# aww what the heck!!



## smokingohiobutcher (Aug 27, 2009)

Well I've been saying around home I wanted to smoke some almonds but, I just haven't picked any raw ones up. Sure enough Mrs SOB Brought some home for me!( this is the same Mrs SOB That asked me "If you find some dog turds out in the yard are you gonna smoke them too?") HE HE HE! I think she is coming over to the smoked side!
Any way since I was smoking almonds 
2 kinds,spicy on the left/brownsugar & honey on the right
Attachment 22409
I decided to fill up the smoker some other stuff I wanted to try.
some garlic 
Attachment 22408
tomatos
Attachment 22406
and cabbage
Attachment 22407
WOW!!Tasty
Attachment 22405

Everybody in the smoker
Attachment 22410
Attachment 22404


----------



## athabaskar (Aug 27, 2009)

I can't wait to see the finished product.
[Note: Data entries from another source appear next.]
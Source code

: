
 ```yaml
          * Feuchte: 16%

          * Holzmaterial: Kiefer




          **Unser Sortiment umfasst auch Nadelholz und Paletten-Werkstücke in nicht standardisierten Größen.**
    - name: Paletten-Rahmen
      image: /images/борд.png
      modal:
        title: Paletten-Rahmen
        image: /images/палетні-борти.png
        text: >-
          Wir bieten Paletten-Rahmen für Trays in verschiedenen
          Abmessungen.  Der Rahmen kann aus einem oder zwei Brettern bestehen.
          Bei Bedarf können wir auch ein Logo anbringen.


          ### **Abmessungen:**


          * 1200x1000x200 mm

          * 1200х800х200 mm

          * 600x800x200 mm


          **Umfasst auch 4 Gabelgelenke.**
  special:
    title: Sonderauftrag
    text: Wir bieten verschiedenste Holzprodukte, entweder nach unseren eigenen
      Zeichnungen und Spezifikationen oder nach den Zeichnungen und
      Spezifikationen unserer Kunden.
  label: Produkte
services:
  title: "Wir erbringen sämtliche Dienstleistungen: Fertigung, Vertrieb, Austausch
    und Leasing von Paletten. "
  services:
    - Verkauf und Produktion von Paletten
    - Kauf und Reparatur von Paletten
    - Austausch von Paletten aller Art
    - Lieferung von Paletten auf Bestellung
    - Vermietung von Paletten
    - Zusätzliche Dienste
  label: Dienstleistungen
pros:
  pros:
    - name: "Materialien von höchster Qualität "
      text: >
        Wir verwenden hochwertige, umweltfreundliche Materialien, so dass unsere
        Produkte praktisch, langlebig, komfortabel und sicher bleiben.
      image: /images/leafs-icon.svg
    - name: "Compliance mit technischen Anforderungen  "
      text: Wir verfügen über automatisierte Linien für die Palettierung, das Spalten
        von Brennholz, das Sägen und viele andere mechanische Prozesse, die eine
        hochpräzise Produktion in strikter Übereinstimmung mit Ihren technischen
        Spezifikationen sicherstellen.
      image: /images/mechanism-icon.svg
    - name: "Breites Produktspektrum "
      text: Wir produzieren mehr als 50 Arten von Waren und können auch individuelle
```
That cabbage is interestin'. What is in the center?


----------



## smokingohiobutcher (Aug 27, 2009)

sesame oil inside and rubbed outside, crushed garlic, bacon bits
	

	
	
		
		



		
		
	


	





( didnt have any spare bacon,its for the  ABTs sat.),salt and black pepper!


----------



## richoso1 (Aug 27, 2009)

Somebody's going to have a good time... and I think it's you and yours.


----------



## smokingohiobutcher (Aug 28, 2009)

Here is some finished products...
The almonds are awesome,crunchy, mmmmmm goodness!!
Attachment 22432
The veggies!The garlic smells soooo much better than I thought it would....It'll make ABT filling amazing. The Tomatos I plan to use in some chili soon.
Attachment 22429Attachment 22430

Attachment 22431Attachment 22434
and heres whats for dinner!
Chicken philly fattie, smoked cabbage, yumm!
Attachment 22433


----------



## athabaskar (Aug 28, 2009)

I'm drooling. My next smoke will feature a cabbage for sure. I'm thinking about a smoked cabbage soup and also a cold smoked cabbage for cole slaw.


----------



## werdwolf (Aug 28, 2009)

Nice smoke.  How'd the cabbage come out?


----------



## mballi3011 (Aug 28, 2009)

I saw smoked cabbage on another post here and then one popped up in the frig. Think thats a hint. We love the cabbage. What was that inside the cabbage looks like bacon chunks. Everything looks awesome and sounds really good what your using them for too. Keep up the great work SOB


----------



## gnubee (Aug 28, 2009)

Man that all sounds good except maybe the dog turds.


----------